### WHAT YOU ARE ASKED TO DO
Transcribe only part of the material below: the lines from the one containing "radial PV minimum, which" through the one containing "Notre algorithme de", inclusive, exactly as written.

======== TASK INPUT ========

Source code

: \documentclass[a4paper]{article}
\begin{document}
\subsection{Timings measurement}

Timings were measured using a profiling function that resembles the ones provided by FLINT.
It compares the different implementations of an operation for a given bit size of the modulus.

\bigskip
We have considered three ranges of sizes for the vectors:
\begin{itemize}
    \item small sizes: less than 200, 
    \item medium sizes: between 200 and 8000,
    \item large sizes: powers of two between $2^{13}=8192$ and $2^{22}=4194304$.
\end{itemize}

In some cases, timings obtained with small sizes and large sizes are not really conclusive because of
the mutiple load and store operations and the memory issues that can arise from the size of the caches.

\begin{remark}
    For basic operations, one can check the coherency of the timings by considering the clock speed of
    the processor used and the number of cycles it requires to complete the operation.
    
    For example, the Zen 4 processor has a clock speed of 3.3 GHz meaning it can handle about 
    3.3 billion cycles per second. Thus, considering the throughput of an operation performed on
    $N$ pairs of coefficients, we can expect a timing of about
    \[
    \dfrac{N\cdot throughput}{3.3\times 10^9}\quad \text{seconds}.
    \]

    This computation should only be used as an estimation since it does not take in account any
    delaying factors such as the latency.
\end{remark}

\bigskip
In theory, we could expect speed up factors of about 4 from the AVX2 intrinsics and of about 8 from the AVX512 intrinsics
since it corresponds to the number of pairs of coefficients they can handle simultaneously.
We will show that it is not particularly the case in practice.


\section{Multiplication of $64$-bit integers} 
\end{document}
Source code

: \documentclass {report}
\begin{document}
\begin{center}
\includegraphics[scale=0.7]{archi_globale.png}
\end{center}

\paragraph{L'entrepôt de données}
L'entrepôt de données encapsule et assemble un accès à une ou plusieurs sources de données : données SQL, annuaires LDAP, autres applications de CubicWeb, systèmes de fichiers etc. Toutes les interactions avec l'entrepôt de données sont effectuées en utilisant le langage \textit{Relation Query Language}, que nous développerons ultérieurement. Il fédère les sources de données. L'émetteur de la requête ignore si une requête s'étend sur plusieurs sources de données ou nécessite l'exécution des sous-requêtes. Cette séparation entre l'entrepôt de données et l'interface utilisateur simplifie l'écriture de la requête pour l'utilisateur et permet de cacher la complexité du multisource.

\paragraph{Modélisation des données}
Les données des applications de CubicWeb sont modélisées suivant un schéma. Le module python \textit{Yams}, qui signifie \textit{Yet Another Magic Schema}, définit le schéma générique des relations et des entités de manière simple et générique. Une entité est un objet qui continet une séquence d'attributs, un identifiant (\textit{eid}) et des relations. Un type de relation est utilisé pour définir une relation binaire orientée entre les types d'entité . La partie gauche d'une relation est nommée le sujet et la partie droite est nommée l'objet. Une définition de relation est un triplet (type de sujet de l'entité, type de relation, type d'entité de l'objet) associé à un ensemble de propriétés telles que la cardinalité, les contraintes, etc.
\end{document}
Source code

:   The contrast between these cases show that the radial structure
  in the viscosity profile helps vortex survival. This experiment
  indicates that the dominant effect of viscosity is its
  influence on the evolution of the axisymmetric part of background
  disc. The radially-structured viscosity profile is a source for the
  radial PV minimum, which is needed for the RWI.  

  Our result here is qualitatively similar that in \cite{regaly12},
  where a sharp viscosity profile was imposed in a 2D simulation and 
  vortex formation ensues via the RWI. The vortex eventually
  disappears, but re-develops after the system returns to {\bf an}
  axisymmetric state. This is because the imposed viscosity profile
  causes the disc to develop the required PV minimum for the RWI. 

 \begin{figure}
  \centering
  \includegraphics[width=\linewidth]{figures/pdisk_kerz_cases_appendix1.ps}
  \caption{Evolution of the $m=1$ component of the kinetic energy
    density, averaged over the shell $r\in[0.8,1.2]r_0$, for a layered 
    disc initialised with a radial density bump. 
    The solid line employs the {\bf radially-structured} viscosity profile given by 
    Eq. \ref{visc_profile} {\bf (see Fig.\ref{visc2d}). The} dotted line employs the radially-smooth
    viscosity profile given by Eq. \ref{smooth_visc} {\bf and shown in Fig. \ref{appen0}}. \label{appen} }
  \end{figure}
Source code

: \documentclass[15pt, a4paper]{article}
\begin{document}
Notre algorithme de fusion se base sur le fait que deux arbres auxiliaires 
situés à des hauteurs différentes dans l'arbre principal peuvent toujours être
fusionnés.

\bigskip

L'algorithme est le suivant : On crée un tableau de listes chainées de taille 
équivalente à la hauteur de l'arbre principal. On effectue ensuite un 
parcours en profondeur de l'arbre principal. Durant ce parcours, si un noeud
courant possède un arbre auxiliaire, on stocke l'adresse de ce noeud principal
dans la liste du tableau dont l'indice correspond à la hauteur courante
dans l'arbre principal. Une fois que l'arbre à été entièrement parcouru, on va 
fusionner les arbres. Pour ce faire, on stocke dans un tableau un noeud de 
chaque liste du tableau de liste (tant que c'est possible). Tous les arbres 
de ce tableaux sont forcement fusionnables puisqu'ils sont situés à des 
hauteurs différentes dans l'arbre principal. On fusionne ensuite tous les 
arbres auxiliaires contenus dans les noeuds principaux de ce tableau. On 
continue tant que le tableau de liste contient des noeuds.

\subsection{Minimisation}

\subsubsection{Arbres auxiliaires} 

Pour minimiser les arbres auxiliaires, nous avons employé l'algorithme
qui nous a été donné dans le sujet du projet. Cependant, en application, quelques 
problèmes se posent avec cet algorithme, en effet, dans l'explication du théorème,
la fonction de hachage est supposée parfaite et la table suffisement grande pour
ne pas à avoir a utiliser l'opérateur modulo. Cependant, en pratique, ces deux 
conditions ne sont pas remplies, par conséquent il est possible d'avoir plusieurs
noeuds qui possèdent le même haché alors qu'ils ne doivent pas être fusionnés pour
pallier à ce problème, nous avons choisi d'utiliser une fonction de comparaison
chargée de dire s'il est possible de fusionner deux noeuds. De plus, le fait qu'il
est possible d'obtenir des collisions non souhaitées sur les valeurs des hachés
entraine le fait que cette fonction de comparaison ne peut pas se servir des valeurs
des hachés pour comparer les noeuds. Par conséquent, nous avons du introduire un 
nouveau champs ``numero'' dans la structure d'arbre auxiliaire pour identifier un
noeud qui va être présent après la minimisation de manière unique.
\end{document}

========

### WRITTEN ANSWER
  radial PV minimum, which is needed for the RWI.  

  Our result here is qualitatively similar that in \cite{regaly12},
  where a sharp viscosity profile was imposed in a 2D simulation and 
  vortex formation ensues via the RWI. The vortex eventually
  disappears, but re-develops after the system returns to {\bf an}
  axisymmetric state. This is because the imposed viscosity profile
  causes the disc to develop the required PV minimum for the RWI. 

 \begin{figure}
  \centering
  \includegraphics[width=\linewidth]{figures/pdisk_kerz_cases_appendix1.ps}
  \caption{Evolution of the $m=1$ component of the kinetic energy
    density, averaged over the shell $r\in[0.8,1.2]r_0$, for a layered 
    disc initialised with a radial density bump. 
    The solid line employs the {\bf radially-structured} viscosity profile given by 
    Eq. \ref{visc_profile} {\bf (see Fig.\ref{visc2d}). The} dotted line employs the radially-smooth
    viscosity profile given by Eq. \ref{smooth_visc} {\bf and shown in Fig. \ref{appen0}}. \label{appen} }
  \end{figure}
Source code

: \documentclass[15pt, a4paper]{article}
\begin{document}
Notre algorithme de fusion se base sur le fait que deux arbres auxiliaires 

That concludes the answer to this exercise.